Ce chapitre se veut une introduction aux théories du journalisme de
paix. Nous y développons les différentes règles qui le
régissent, les critiques qu'il inspire ainsi que quelques exemples de
projets significatifs mis sur pied au nom de cette théorie. Cette
section d'une vingtaine de pages permettra au lecteur de saisir à la
fois la simplicité du concept et la complexité des questions
qu'il soulève.
La deuxième section s'articule autour de l'étude
d'un cas pratique. Nous avons choisi d'étudier l'exemple du Burundi en
raison de la diversité médiatique qu'offre le pays. Le Burundi,
faux jumeau du Rwanda, a connu de nombreux affrontements interethniques au
cours des trente dernières années. Bien qu'ayant
été quelque peu oublié des médias internationaux,
le conflit burundais a été d'une grande ampleur,
caractérisé par des violences entre Hutu et Tutsi, les
représentants des deux principales ethnies du pays. C'est en raison de
ce passé troublé que des partisans d'un << journalisme de
paix >> ont développé de nombreux projets dans ce petit
pays. Les initiatives en la matière y sont tout aussi nombreuses que
variées de par leurs formes, leurs durées ou leurs instigateurs
et une grande partie des acteurs médiatiques sont dès lors
imprégnés de cette notion. C'est donc avant tout en raison de ce
pluralisme que nous avons décidé de nous pencher sur le cas de ce
petit pays d'Afrique centrale.
Cette partie pratique passe en revue les différentes
mobilisations faites au Burundi au nom du principe de journalisme de paix et
analyse leur adéquation, leur intégration et leur
pérennisation dans le paysage médiatique locale. Afin de
comprendre au mieux la place du journalisme proactif au Burundi, nous avons
brossé un tableau rapide de l'évolution politique et
médiatique burundaise. Les radios étant largement
surreprésentées par rapport à la presse écrite ou
la télévision, c'est tout naturellement sur celles-ci que nous
nous sommes penchés au cours de cette étude.
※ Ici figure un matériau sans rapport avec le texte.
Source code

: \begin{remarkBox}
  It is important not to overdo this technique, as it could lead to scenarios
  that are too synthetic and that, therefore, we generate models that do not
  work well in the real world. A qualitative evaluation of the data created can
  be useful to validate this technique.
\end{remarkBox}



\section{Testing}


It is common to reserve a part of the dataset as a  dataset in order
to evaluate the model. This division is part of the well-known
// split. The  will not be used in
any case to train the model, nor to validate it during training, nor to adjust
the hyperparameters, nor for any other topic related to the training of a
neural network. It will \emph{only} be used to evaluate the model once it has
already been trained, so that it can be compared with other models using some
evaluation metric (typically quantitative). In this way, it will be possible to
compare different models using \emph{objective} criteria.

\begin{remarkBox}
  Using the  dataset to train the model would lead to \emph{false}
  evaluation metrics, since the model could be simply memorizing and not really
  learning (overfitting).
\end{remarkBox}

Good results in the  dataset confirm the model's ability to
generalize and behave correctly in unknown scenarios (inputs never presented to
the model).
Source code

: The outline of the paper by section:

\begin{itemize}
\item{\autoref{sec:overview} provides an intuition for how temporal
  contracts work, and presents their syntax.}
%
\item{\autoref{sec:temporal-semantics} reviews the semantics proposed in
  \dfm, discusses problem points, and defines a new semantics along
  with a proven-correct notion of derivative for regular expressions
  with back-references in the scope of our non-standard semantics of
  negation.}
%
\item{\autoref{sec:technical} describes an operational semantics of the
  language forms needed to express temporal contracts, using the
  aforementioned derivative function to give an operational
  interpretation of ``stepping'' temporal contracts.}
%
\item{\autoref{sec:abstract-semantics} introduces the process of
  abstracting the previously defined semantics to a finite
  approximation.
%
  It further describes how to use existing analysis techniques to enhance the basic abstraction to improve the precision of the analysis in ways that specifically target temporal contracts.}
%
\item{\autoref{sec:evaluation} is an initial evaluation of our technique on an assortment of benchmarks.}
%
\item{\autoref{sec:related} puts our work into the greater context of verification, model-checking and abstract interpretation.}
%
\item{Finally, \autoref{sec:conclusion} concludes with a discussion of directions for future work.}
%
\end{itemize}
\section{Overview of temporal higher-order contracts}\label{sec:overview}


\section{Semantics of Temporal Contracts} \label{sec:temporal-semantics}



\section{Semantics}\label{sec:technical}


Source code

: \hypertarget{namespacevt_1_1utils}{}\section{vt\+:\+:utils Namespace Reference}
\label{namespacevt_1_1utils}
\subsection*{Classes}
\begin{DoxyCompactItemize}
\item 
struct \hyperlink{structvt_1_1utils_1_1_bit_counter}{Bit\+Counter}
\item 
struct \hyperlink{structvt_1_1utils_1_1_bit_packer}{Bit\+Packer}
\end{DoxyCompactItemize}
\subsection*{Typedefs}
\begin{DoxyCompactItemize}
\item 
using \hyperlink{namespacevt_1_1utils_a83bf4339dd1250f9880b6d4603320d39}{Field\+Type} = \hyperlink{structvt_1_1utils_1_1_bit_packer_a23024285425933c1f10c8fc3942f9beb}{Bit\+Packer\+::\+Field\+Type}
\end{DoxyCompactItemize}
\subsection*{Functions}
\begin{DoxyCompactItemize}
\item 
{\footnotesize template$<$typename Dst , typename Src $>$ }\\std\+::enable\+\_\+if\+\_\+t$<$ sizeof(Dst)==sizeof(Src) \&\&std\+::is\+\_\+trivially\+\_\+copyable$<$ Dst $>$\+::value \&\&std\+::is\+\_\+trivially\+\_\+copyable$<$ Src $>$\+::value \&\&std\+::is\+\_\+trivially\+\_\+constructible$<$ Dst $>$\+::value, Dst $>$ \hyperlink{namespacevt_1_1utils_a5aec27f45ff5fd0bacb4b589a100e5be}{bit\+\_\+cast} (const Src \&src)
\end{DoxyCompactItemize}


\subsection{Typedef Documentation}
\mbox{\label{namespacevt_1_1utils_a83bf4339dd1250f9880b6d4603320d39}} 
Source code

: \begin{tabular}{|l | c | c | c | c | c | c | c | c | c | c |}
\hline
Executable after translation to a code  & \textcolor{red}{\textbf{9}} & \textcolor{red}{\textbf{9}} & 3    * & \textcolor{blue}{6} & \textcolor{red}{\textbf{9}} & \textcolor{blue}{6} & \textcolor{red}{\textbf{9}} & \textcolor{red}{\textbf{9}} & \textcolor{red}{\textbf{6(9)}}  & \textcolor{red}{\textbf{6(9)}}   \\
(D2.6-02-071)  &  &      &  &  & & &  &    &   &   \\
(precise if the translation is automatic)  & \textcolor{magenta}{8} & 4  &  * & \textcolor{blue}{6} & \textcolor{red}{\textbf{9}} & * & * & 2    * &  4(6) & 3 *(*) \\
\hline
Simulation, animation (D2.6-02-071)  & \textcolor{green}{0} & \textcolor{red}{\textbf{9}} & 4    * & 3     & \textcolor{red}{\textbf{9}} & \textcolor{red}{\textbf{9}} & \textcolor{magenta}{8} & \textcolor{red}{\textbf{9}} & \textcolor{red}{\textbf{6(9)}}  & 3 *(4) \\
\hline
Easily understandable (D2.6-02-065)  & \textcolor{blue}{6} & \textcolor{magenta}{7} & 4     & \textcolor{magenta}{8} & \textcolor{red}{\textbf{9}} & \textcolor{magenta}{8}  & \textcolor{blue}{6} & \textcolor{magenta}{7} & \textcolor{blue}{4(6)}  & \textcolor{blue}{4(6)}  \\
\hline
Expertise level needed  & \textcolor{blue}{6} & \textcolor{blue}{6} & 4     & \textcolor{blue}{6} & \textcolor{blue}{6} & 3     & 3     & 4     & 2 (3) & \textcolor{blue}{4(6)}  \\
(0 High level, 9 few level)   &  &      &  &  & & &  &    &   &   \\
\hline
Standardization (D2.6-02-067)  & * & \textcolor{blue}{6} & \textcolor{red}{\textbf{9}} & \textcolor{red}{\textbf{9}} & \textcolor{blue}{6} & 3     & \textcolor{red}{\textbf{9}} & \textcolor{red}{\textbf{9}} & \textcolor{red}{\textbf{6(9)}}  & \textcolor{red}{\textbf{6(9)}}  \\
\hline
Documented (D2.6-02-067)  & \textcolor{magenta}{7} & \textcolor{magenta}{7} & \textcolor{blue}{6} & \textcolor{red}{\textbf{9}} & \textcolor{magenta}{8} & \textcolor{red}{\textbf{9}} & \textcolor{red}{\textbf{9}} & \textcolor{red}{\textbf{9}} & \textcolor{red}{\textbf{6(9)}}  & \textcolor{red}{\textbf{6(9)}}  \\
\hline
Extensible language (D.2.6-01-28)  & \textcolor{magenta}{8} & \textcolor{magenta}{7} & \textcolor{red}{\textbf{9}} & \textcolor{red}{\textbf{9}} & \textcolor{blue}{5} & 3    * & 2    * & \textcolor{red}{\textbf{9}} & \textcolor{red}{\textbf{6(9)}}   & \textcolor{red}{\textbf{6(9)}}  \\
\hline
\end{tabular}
5Les informations contenues dans la deuxième partie du
mémoire sont toutes le fruit des entretiens, visites et
expériences acquis au cours de notre séjour au Burundi, au cours
du mois de janvier 2006. Il faut avouer que les premiers jours passés
à Bujumbura, la capitale du Burundi, ont été la source
d'une grande confusion : chaque média visité, chaque journaliste
abordé assurait oeuvrer au nom de la paix, en suivant les principes du
journalisme proactif. Néanmoins, après avoir passé plus de
temps dans les rédactions et après de longues conversations avec
des journalistes locaux, des responsables de programmation et des
représentants d'associations professionnelles, nous avons pu nous faire
une image plus précise des liens intimes et complexes qui lient
producteurs d'information << de paix >> et médias locaux.
Afin d'approfondir nos connaissances sur ces relations, nous avons
sélectionné trois radios privées affirmant oeuvrer en
faveur de la paix (radio Isanganiro, radio Bonesha et radio publique
africaine), la radio publique ainsi qu'un studio de production <<
proactif >> (Studio Ijambo), sur lesquels nous allions porter notre
attention.
C'est au travers d'interviews que nous avons tenté de
déceler les forces et faiblesses du journalisme de paix tel
qu'appliqué au Burundi. Il s'agissait surtout d'étudier les
contenus des émissions, les philosophies qui guidaient ces producteurs
ainsi que les différentes attitudes des professionnels face aux
problèmes rencontrés par la société burundaise.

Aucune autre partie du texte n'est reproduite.